Hey, Daddy, I’m a Candyvore!
Hi, I'm a stay-at-home dad. Now, before your eyes glaze over and you slowly back away, let me just tell you why I am one. Most boys don't spend their childhood dreaming of one day changing diapers, emptying dishwashers, washing pee-soaked bed sheets, kissing boo-boos, and learning to make chicken broccoli casserole. They want to be firemen, baseball stars, soldiers. As they get older, most men strive for career, status, and a lower golf handicap. Me, I had early dreams of a Hollywood career, collaborating with the likes of Spielberg, Lucas, and Coppola. Later, after grad school, there were visions of corporate ladders and hostile takeovers. But once my first child was born, everything changed, and my focus was placed squarely on the infant in my arms. Soon, my wife and I realized that one of us had to be home with him permanently. By financial default (my wife made more money than me), I was the lucky winner. At first I had no idea how to be a father. Not having one around as a kid, I had no male role models to look to other than the ones I'd seen on TV. So I thought, "What would Charles Ingalls do? Or John Walton? Mike Brady? How about Darren Stevens?!" Actually, I discovered a really good role model on TV in Fred Rogers. I listen to him most carefully still. He's not just talking to pre-schoolers when he smiles into the camera and doles out sage advice... He's talking to us grown-ups too when he says things like "You don't have to look like everybody else to be acceptable and to feel acceptable." I learn a little wisdom from The Neighborhood most every single day. Plus, it's fun to see how graham crackers and crayons are made.

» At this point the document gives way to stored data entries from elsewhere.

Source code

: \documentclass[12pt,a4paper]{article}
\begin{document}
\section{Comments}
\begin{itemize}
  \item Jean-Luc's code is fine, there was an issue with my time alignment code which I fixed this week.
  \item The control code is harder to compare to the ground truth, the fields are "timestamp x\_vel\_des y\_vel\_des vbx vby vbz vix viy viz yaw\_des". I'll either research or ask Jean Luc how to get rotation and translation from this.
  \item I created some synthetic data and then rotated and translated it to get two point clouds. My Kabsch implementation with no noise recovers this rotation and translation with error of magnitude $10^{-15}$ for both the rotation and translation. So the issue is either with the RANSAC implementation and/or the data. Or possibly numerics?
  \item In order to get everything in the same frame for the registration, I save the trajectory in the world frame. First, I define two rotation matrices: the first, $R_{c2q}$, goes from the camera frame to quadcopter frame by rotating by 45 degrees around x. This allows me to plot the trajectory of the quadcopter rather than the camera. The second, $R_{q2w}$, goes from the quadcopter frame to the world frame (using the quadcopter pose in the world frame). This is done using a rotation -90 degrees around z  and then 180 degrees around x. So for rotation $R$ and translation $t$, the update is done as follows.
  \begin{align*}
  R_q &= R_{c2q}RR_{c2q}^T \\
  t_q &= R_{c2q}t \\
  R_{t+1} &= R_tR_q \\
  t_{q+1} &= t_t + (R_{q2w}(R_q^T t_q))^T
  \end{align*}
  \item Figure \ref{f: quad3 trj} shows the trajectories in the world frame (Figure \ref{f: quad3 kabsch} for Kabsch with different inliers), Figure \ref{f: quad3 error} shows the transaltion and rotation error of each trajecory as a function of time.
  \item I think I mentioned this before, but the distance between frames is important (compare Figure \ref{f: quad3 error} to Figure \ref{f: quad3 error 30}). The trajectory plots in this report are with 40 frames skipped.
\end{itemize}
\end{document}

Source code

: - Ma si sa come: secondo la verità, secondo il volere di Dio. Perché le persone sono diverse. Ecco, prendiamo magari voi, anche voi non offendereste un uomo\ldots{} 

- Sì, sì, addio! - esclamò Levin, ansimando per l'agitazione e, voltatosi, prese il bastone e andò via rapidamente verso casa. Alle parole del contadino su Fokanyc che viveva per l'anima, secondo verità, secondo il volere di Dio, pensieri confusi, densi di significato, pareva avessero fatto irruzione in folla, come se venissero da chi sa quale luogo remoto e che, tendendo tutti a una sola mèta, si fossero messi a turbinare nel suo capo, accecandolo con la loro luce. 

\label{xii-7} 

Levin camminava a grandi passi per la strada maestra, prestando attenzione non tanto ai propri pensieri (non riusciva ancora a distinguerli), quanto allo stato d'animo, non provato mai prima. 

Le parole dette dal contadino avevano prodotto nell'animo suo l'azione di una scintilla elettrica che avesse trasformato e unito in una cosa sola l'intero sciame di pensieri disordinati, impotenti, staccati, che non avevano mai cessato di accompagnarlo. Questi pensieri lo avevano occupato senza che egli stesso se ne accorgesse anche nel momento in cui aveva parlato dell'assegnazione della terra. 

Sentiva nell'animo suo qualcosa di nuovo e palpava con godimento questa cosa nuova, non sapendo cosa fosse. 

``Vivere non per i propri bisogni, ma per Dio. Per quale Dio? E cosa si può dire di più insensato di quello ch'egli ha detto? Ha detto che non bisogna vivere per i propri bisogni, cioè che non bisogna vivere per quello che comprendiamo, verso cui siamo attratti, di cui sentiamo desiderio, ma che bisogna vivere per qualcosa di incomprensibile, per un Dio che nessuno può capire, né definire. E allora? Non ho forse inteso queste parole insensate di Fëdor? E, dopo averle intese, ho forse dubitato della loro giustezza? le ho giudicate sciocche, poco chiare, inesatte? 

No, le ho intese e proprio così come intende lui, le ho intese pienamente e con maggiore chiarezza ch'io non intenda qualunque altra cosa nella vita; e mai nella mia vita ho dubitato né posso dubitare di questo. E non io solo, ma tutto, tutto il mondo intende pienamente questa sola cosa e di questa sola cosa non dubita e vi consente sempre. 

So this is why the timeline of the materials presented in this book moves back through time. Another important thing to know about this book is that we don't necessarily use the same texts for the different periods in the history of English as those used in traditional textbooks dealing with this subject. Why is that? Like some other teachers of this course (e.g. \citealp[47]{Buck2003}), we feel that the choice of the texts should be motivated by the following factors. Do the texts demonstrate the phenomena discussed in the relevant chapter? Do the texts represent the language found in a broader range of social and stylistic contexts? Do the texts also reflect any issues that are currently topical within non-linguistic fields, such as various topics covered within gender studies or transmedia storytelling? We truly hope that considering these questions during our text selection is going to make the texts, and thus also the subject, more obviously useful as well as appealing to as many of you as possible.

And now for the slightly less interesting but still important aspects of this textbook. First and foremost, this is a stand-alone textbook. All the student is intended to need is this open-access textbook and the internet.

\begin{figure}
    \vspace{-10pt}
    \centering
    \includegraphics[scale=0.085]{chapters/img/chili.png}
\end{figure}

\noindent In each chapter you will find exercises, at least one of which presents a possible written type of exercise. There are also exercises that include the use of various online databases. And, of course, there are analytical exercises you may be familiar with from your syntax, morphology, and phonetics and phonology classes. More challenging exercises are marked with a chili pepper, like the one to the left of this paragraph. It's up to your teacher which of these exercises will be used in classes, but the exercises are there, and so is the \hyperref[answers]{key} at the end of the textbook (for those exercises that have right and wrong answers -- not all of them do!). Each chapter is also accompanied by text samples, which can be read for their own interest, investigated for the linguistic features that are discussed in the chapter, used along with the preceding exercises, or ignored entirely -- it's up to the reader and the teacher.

So I found myself in this new role, and it didn't take long to discover that it's one of the most difficult, exhausting, emotionally-draining jobs in the world. It's also the most rewarding. I get paid with hugs, smiles, and the occasional funny quote from my kids, like when my son learned that some animals are herbivores and some are carnivores, so he figured, "Hey, Daddy, I'm a Candyvore!" I can't think of anything else I'd rather be doing than to be my kids' dad. It's how I introduce myself to people when they ask what I do for a living. And it sure feels good to say that. I must be pretty good at my job, since just the other day my son said "When I grow up I want to be a daddy too!"

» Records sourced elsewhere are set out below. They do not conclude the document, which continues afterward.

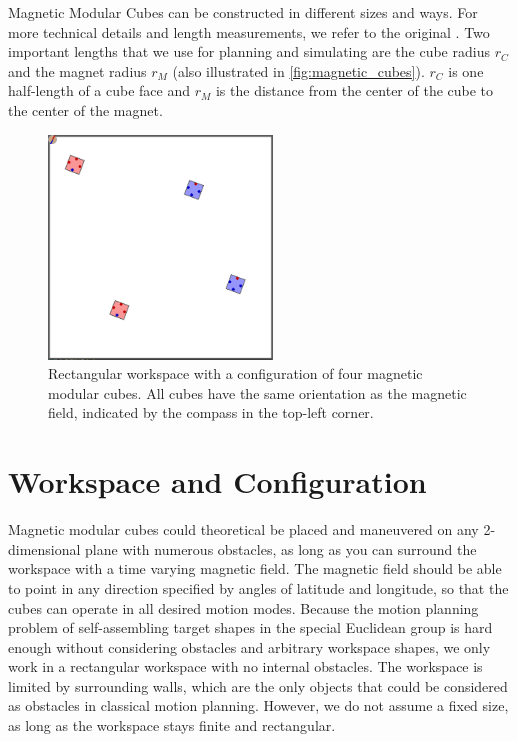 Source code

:Magnetic Modular Cubes can be constructed in different sizes and ways. For more technical details and length measurements, we refer to the original \cite{Bhattacharjee2022}.
Two important lengths that we use for planning and simulating are the cube radius $r_C$ and the magnet radius $r_M$ (also illustrated in \autoref{fig:magnetic_cubes}).
$r_C$ is one half-length of a cube face and $r_M$ is the distance from the center of the cube to the center of the magnet.

\begin{figure}
	\centering
	\includegraphics[width=0.53\textwidth]{figures/workspace_config.png}
	\caption[Workspace with a configuration of four magnetic modular cubes]{Rectangular workspace with a configuration of four magnetic modular cubes. All cubes have the same orientation as the magnetic field, indicated by the compass in the top-left corner.}
	\label{fig:workspace_config}
\end{figure}

\section{Workspace and Configuration}
Magnetic modular cubes could theoretical be placed and maneuvered on any 2-dimensional plane with numerous obstacles, as long as you can surround the workspace with a time varying magnetic field.
The magnetic field should be able to point in any direction specified by angles of latitude and longitude, so that the cubes can operate in all desired motion modes.
Because the motion planning problem of self-assembling target shapes in the special Euclidean group is hard enough without considering obstacles and arbitrary workspace shapes, we only work in a rectangular workspace with no internal obstacles.
The workspace is limited by surrounding walls, which are the only objects that could be considered as obstacles in classical motion planning.
However, we do not assume a fixed size, as long as the workspace stays finite and rectangular.

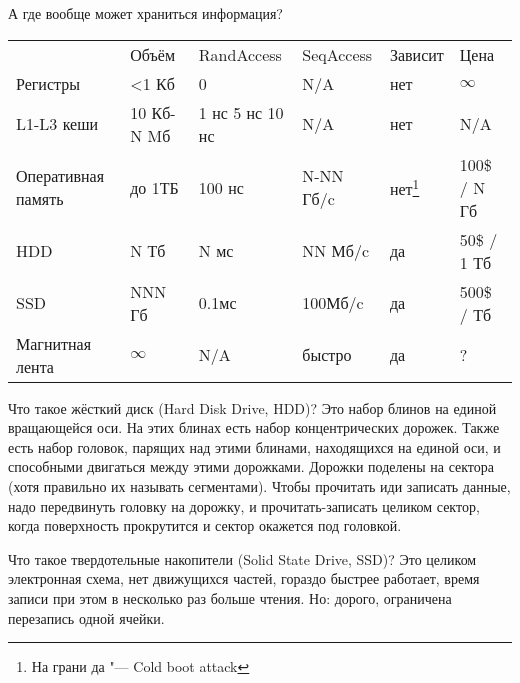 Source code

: А где вообще может храниться информация?
\begin{center}\begin{tabular}{l|lllll}
& Объём & RandAccess & SeqAccess & Зависит & Цена \\
Регистры           & <1 Кб      & 0               & N/A       & нет                                             & $∞$  \\
L1-L3 кеши         & 10 Кб-N Mб & 1 нс 5 нс 10 нс & N/A       & нет                                             & N/A \\
Оперативная память & до 1ТБ     & 100 нс          & N-NN Гб/c & нет\footnote{На грани да "--- Cold boot attack} & 100\$ / N Гб \\
HDD                & N Тб       & N мс            & NN Мб/c   & да                                              & 50\$ / 1 Тб \\
SSD                & NNN Гб     & 0.1мс           & 100Мб/c   & да                                              & 500\$ / Тб \\ 
Магнитная лента    & $∞$        & N/A             & быстро    & да                                              & ?
\end{tabular}\end{center}
Что такое жёсткий диск (Hard Disk Drive, HDD)?
Это набор блинов на единой вращающейся оси.
На этих блинах есть набор концентрических дорожек.
Также есть набор головок, парящих над этими блинами, находящихся на единой оси, и способными двигаться между этими дорожками.
Дорожки поделены на сектора (хотя правильно их называть сегментами).
Чтобы прочитать иди записать данные, надо передвинуть головку на дорожку, и прочитать-записать целиком сектор,
когда поверхность прокрутится и сектор окажется под головкой.

Что такое твердотельные накопители (Solid State Drive, SSD)?
Это целиком электронная схема, нет движущихся частей, гораздо быстрее работает, время записи при этом в несколько раз больше чтения.
Но: дорого, ограничена перезапись одной ячейки.
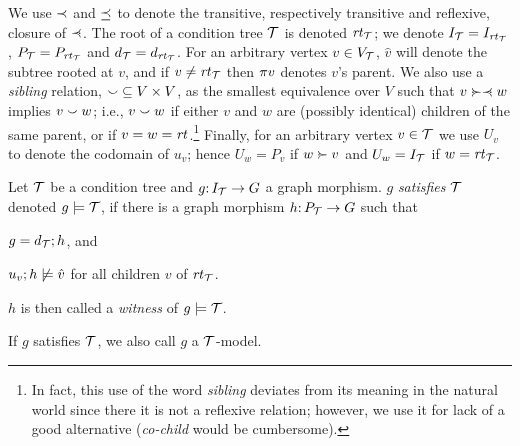 We use $\prec$ and $\preceq$ to denote the transitive, respectively transitive and reflexive, closure of $\parentof$. The root of a condition tree ${\mathcal{T}}$ is denoted $\mathit{rt}_{{\mathcal{T}}}$; we denote $I_{\mathcal{T}}=I_{\mathit{rt}_{{\mathcal{T}}}}$, $P_{\mathcal{T}}=P_{\mathit{rt}_{{\mathcal{T}}}}$ and $d_{\mathcal{T}}=d_{\mathit{rt}_{{\mathcal{T}}}}$. For an arbitrary vertex $v\in V_{\mathcal{T}}$, $\hat v$ will denote the subtree rooted at $v$, and if $v\neq\mathit{rt}_{{\mathcal{T}}}$ then $\pi{v}$ denotes $v$'s parent. We also use a \emph{sibling} relation, ${\smallsmile}\subseteq V\times V$, as the smallest equivalence over $V$ such that $v\childof\parentof w$ implies $v\smallsmile w$; i.e., $v\smallsmile w$ if either $v$ and $w$ are (possibly identical) children of the same parent, or if $v=w=\mathit{rt}_{}$.\footnote{In fact, this use of the word \emph{sibling} deviates from its meaning in the natural world since there it is not a reflexive relation; however, we use it for lack of a good alternative (\emph{co-child} would be cumbersome).} Finally, for an arbitrary vertex $v\in {\mathcal{T}}$ we use $U_v$ to denote the codomain of $u_v$; hence $U_w=P_v$ if $w\childof v$ and $U_w=I_{\mathcal{T}}$ if $w=\mathit{rt}_{{\mathcal{T}}}$.

\begin{definition}[satisfaction]\label{def:satisfaction}
Let ${\mathcal{T}}$ be a condition tree and $g{:}\, I_{\mathcal{T}}\rightarrow G$ a graph morphism. $g$ \emph{satisfies ${\mathcal{T}}$} denoted $g\models {\mathcal{T}}$, if there is a graph morphism $h{:}\, P_{\mathcal{T}}\rightarrow G$ such that
\begin{inumerate}
\item $g=d_{\mathcal{T}};h$, and 
\item $u_v;h\not\models \hat v$ for all children $v$ of $\mathit{rt}_{{\mathcal{T}}}$.
\end{inumerate}
$h$ is then called a \emph{witness} of $g\models {\mathcal{T}}$.
\end{definition}
%
If $g$ satisfies ${\mathcal{T}}$, we also call $g$ a ${\mathcal{T}}$-model.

Taking on the role of Daddy meant giving up a few other things that once defined me, including a few friends who didn't understand why I was no longer sitting at a desk and earning an income. But I don't really miss the old life. This new one brings new adventures and challenges every single day. And I go out and solve the problems and figure out the challenges, every now and then seeking advice from the memory of some old TV show, like Little House on the Prairie when my daughter tells a fib, or The Brady Bunch when my son teases his sister.

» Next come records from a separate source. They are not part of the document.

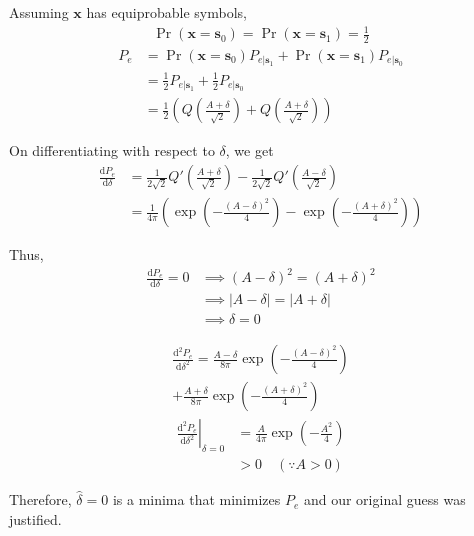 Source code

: \documentclass[journal,12pt,twocolumn]{IEEEtran}
\providecommand{\pr}[1]{\ensuremath{\Pr\left(#1\right)}}
\providecommand{\brak}[1]{\ensuremath{\left(#1\right)}}
\providecommand{\der}[1]{\mathrm{d} #1}
\let\vec\mathbf
\numberwithin{equation}{section}
\renewcommand\thesection{\arabic{section}}
\begin{document}
\begin{enumerate}[label=\thesection.\arabic*,ref=\thesection.\theenumi]
	Assuming $\vec{x}$ has equiprobable symbols,
	\begin{align}
		\pr{\vec{x} = \vec{s}_0} = \pr{\vec{x} = \vec{s}_1} = \frac{1}{2}
	\end{align}
	\begin{align}
		P_e &= \pr{\vec{x} = \vec{s}_0} P_{e|\vec{s}_1} + \pr{\vec{x} = \vec{s}_1} P_{e|\vec{s}_0} \\
		&= \frac{1}{2} P_{e|\vec{s}_1} + \frac{1}{2} P_{e|\vec{s}_0} \\
		&= \frac{1}{2} \brak{Q\brak{\frac{A+\delta}{\sqrt{2}}} + Q\brak{\frac{A+\delta}{\sqrt{2}}}}
	\end{align}
	
	On differentiating with respect to $\delta$, we get
	\begin{align}
		\frac{\der{P_e}}{\der{\delta}} &= \frac{1}{2\sqrt{2}} Q'\brak{\frac{A+\delta}{\sqrt{2}}} - \frac{1}{2\sqrt{2}} Q'\brak{\frac{A-\delta}{\sqrt{2}}} \\
		&= \frac{1}{4\pi} \brak{\exp\brak{-\frac{(A-\delta)^2}{4}} - \exp\brak{-\frac{(A+\delta)^2}{4}}}
	\end{align}
	
	Thus,
	\begin{align}
		\frac{\der{P_e}}{\der{\delta}} = 0 &\implies (A-\delta)^2 = (A+\delta)^2 \\
		&\implies |A-\delta| = |A+\delta| \\
		&\implies \delta = 0
	\end{align}
	
	\begin{multline}
		\frac{\mathrm{d}^2 P_e}{\der{\delta^2}} = \frac{A-\delta}{8\pi} \exp\brak{-\frac{(A-\delta)^2}{4}} \\
		+ \frac{A+\delta}{8\pi} \exp\brak{-\frac{(A+\delta)^2}{4}}
	\end{multline}
	\begin{align}
		\left. \frac{\mathrm{d}^2 P_e}{\der{\delta^2}} \right|_{\delta=0} &= \frac{A}{4\pi} \exp\brak{-\frac{A^2}{4}} \\
		&> 0 \quad (\because A > 0)
	\end{align}
	
	Therefore, $\hat{\delta} = 0$ is a minima that minimizes $P_e$ and our original guess was justified.
	\end{enumerate}
\end{document}
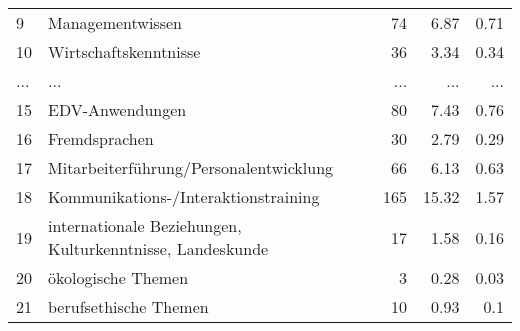 \begin{longtable}{lXrrr}
        9 & \multicolumn{1}{X}{Managementwissen} & %
          \num{74} &
          \num[round-mode=places,round-precision=2]{6.87} &
          \num[round-mode=places,round-precision=2]{0.71} \\
        10 & \multicolumn{1}{X}{Wirtschaftskenntnisse} & %
          \num{36} &
          \num[round-mode=places,round-precision=2]{3.34} &
          \num[round-mode=places,round-precision=2]{0.34} \\
       ... & ... & ... & ... & ... \\
        15 & \multicolumn{1}{X}{EDV-Anwendungen} & %
          \num{80} &
          \num[round-mode=places,round-precision=2]{7.43} &
          \num[round-mode=places,round-precision=2]{0.76} \\

        16 & \multicolumn{1}{X}{Fremdsprachen} & %
          \num{30} &
          \num[round-mode=places,round-precision=2]{2.79} &
          \num[round-mode=places,round-precision=2]{0.29} \\

        17 & \multicolumn{1}{X}{Mitarbeiterführung/Personalentwicklung} & %
          \num{66} &
          \num[round-mode=places,round-precision=2]{6.13} &
          \num[round-mode=places,round-precision=2]{0.63} \\

        18 & \multicolumn{1}{X}{Kommunikations-/Interaktionstraining} & %
          \num{165} &
          \num[round-mode=places,round-precision=2]{15.32} &
          \num[round-mode=places,round-precision=2]{1.57} \\

        19 & \multicolumn{1}{X}{internationale Beziehungen, Kulturkenntnisse, Landeskunde} & %
          \num{17} &
          \num[round-mode=places,round-precision=2]{1.58} &
          \num[round-mode=places,round-precision=2]{0.16} \\

        20 & \multicolumn{1}{X}{ökologische Themen} & %
          \num{3} &
          \num[round-mode=places,round-precision=2]{0.28} &
          \num[round-mode=places,round-precision=2]{0.03} \\

        21 & \multicolumn{1}{X}{berufsethische Themen} & %
          \num{10} &
          \num[round-mode=places,round-precision=2]{0.93} &
          \num[round-mode=places,round-precision=2]{0.1} \\


\end{longtable}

I've long given up attempting to explain to people I meet what I do and why I do it. Most folks just don't understand. They're either confused, condescending, or highly critical. Surprisingly, stay-at-home moms are the worst, almost like I'm attempting to gain membership into their exclusive club. The moms don't accept me, the dads don't understand me. Luckily I meet enough welcoming parents, including other stay-at-home dads, who also realize that having one parent at home with the kids is the best way to raise them. Daycares are fine for single moms and dads who have no other support, but when a child has two parents in their lives it should have at least one of them as the daily caregiver.
So, I'm a stay-at-home dad. You don't have to be afraid. You don't have to feel sorry. I love what I'm doing (except for folding laundry) and, more importantly, I love my kids. Doing right by them is just about the only thing that's really important to me. Why would I want to do anything else?